* [REQUIREMENT]: In the listing below, locate the line that contains "seeks contacting with" and the line that contains "when engaged in". Restate word for word those two lines and every line between them, and nothing else.

== Segment start ==

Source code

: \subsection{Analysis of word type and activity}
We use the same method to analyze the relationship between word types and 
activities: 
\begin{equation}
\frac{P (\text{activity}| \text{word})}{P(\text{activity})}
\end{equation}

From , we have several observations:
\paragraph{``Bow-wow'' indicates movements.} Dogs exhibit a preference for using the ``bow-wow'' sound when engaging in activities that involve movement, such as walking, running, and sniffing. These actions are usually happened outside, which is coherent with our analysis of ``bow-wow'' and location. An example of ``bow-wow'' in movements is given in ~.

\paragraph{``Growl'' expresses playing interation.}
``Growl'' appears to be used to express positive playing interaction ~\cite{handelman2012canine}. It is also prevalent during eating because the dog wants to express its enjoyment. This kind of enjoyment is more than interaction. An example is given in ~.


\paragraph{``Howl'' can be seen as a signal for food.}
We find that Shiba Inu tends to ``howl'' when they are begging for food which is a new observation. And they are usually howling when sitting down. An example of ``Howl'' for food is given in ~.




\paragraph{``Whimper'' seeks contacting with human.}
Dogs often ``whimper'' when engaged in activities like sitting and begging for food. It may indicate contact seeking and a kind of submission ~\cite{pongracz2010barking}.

== Segment end ==
== Segment start ==

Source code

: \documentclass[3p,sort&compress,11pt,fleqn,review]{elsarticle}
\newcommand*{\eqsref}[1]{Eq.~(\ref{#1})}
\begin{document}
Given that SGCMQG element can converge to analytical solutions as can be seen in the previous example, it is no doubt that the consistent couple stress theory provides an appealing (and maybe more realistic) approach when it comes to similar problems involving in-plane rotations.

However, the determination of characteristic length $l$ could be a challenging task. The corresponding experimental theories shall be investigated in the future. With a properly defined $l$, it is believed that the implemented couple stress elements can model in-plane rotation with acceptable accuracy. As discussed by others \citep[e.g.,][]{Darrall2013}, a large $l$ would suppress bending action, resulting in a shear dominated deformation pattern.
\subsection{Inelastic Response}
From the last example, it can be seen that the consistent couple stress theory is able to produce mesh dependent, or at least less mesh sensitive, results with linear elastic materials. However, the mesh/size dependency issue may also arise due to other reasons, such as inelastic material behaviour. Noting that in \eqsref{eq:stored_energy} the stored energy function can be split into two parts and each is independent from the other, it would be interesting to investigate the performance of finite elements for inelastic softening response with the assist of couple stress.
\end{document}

== Segment end ==
== Segment start ==

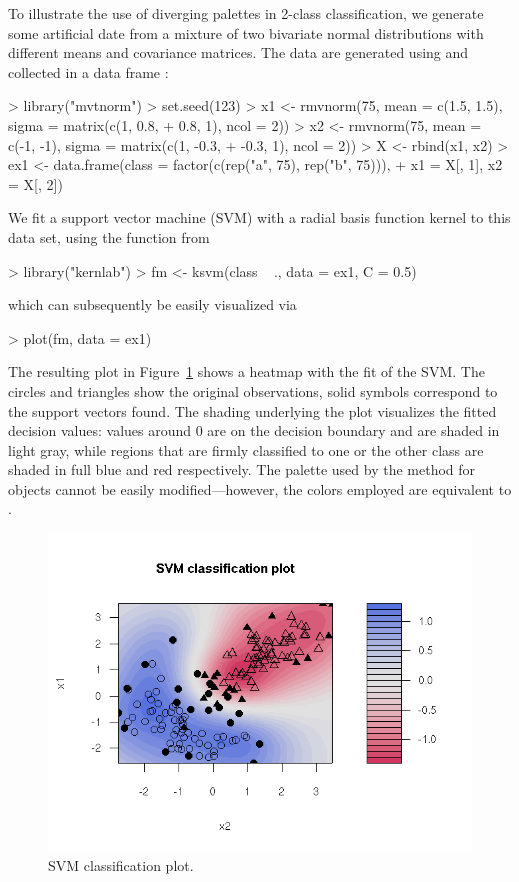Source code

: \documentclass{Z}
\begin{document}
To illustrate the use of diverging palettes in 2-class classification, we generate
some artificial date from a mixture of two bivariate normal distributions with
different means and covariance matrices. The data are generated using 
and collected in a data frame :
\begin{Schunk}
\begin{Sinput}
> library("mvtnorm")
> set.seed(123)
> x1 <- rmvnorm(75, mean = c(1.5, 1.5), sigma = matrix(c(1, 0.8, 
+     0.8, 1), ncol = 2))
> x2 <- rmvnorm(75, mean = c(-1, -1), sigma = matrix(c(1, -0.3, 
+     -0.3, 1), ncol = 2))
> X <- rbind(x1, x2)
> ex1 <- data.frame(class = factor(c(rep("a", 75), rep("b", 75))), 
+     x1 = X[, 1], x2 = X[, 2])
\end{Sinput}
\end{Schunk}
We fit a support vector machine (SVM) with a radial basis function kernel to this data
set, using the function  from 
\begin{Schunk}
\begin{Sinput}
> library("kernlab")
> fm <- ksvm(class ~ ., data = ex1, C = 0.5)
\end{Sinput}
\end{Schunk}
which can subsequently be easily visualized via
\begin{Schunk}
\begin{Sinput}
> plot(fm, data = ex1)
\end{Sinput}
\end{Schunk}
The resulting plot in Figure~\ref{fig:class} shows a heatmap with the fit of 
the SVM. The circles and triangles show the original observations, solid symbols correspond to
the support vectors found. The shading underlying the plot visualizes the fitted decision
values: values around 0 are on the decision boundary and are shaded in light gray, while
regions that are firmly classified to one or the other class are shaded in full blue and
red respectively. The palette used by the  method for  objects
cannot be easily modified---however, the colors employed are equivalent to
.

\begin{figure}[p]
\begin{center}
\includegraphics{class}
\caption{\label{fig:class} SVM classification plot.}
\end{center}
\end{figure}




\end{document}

== Segment end ==

* [SOLUTION FOR THIS EXERCISE]:
\paragraph{``Whimper'' seeks contacting with human.}
Dogs often ``whimper'' when engaged in activities like sitting and begging for food. It may indicate contact seeking and a kind of submission ~\cite{pongracz2010barking}.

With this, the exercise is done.